Records excerpted from a collection

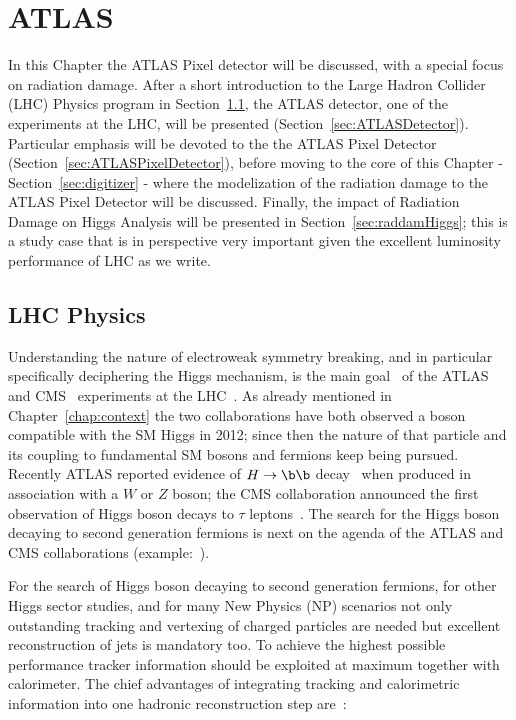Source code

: \chapter{ATLAS}
\label{chap:ATLAS}

In this Chapter the ATLAS Pixel detector will be discussed, with a special focus on radiation
 damage. 
After a short introduction to the Large Hadron Collider (LHC) Physics program in 
Section~\ref{sec:LHCPhysics}, the ATLAS detector, one of the experiments at the LHC, will be 
presented (Section~\ref{sec:ATLASDetector}). Particular emphasis will be devoted to the 
the ATLAS Pixel Detector (Section~\ref{sec:ATLASPixelDetector}), before moving to the 
core of this Chapter - Section~\ref{sec:digitizer} -
 where the modelization of the radiation damage to the ATLAS Pixel 
Detector will be discussed. Finally, the impact of Radiation Damage on Higgs Analysis 
will be presented in Section~\ref{sec:raddamHiggs}; this is a study case that is in 
perspective very important given the excellent luminosity performance of LHC as we write.

\section{LHC Physics}
\label{sec:LHCPhysics}
Understanding the nature of electroweak symmetry breaking, and in particular  specifically 
deciphering the Higgs mechanism, is the main goal~\cite{Plehn:2009nd} of the ATLAS~\cite{AtlasDetector} and 
CMS~\cite{CMSDetector} experiments at the LHC~\cite{LHCMachine}. 
As already mentioned in Chapter~\ref{chap:context}
the two collaborations have both observed a boson compatible with the SM Higgs in 2012; 
since then the nature of that particle and its coupling to fundamental SM bosons and fermions 
keep being pursued.  Recently ATLAS reported evidence of $H\to\b\b$ decay~\cite{ATLASHbb2017} 
when produced in association with a $W$ or $Z$ boson; the CMS collaboration announced 
the first observation of Higgs boson decays to $\tau$ leptons~\cite{CMSHtautau2017}. 
The search for the Higgs boson decaying to second generation fermions is next on the 
agenda of the ATLAS and CMS collaborations (example:~\cite{ATLASHmumu2017}).

For the search of Higgs boson decaying to second generation fermions, for other Higgs sector 
studies, and for many New Physics (NP) scenarios not only outstanding tracking and vertexing of charged particles are needed but  excellent reconstruction of jets is mandatory  too. 
To achieve the highest possible performance tracker information should be exploited at maximum 
together with calorimeter. 
The chief advantages of integrating tracking and calorimetric information into one hadronic reconstruction
step are~\cite{ATLASParticleFlow}:

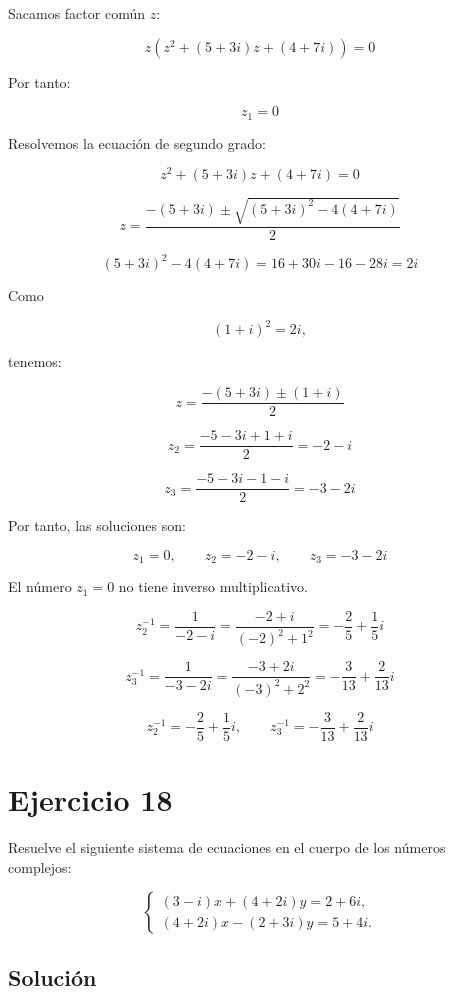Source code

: \documentclass[fleqn]{article}
\begin{document}
		Sacamos factor común $z$:

		\[
		z\left(z^2+(5+3i)z+(4+7i)\right)=0
		\]

		Por tanto:

		\[
		z_1=0
		\]

		Resolvemos la ecuación de segundo grado:

		\[
		z^2+(5+3i)z+(4+7i)=0
		\]

		\[
		z
		=
		\frac{-(5+3i)\pm\sqrt{(5+3i)^2-4(4+7i)}}{2}
		\]

		\[
		(5+3i)^2-4(4+7i)
		=
		16+30i-16-28i
		=
		2i
		\]

		Como

		\[
		(1+i)^2=2i,
		\]

		tenemos:

		\[
		z
		=
		\frac{-(5+3i)\pm(1+i)}{2}
		\]

		\[
		z_2
		=
		\frac{-5-3i+1+i}{2}
		=
		-2-i
		\]

		\[
		z_3
		=
		\frac{-5-3i-1-i}{2}
		=
		-3-2i
		\]

		Por tanto, las soluciones son:

		\[
		\boxed{
		z_1=0,
		\qquad
		z_2=-2-i,
		\qquad
		z_3=-3-2i
		}
		\]

		El número $z_1=0$ no tiene inverso multiplicativo.

		\[
		z_2^{-1}
		=
		\frac{1}{-2-i}
		=
		\frac{-2+i}{(-2)^2+1^2}
		=
		-\frac{2}{5}+\frac{1}{5}i
		\]

		\[
		z_3^{-1}
		=
		\frac{1}{-3-2i}
		=
		\frac{-3+2i}{(-3)^2+2^2}
		=
		-\frac{3}{13}+\frac{2}{13}i
		\]

		\[
		\boxed{
		z_2^{-1}
		=
		-\frac{2}{5}+\frac{1}{5}i,
		\qquad
		z_3^{-1}
		=
		-\frac{3}{13}+\frac{2}{13}i
		}
		\]
	
	\section{Ejercicio 18}
		Resuelve el siguiente sistema de ecuaciones en el cuerpo de los números complejos:

		\[
		\begin{cases}
		(3-i)x+(4+2i)y=2+6i,\\
		(4+2i)x-(2+3i)y=5+4i.
		\end{cases}
		\]

		\subsection{Solución}
\end{document}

**Your objective**
Write down exactly the span of lines above from the one containing "In this Chapter" to the one containing "Understanding the nature", both ends included.

**Written solution**
In this Chapter the ATLAS Pixel detector will be discussed, with a special focus on radiation
 damage. 
After a short introduction to the Large Hadron Collider (LHC) Physics program in 
Section~\ref{sec:LHCPhysics}, the ATLAS detector, one of the experiments at the LHC, will be 
presented (Section~\ref{sec:ATLASDetector}). Particular emphasis will be devoted to the 
the ATLAS Pixel Detector (Section~\ref{sec:ATLASPixelDetector}), before moving to the 
core of this Chapter - Section~\ref{sec:digitizer} -
 where the modelization of the radiation damage to the ATLAS Pixel 
Detector will be discussed. Finally, the impact of Radiation Damage on Higgs Analysis 
will be presented in Section~\ref{sec:raddamHiggs}; this is a study case that is in 
perspective very important given the excellent luminosity performance of LHC as we write.

\section{LHC Physics}
\label{sec:LHCPhysics}
Understanding the nature of electroweak symmetry breaking, and in particular  specifically 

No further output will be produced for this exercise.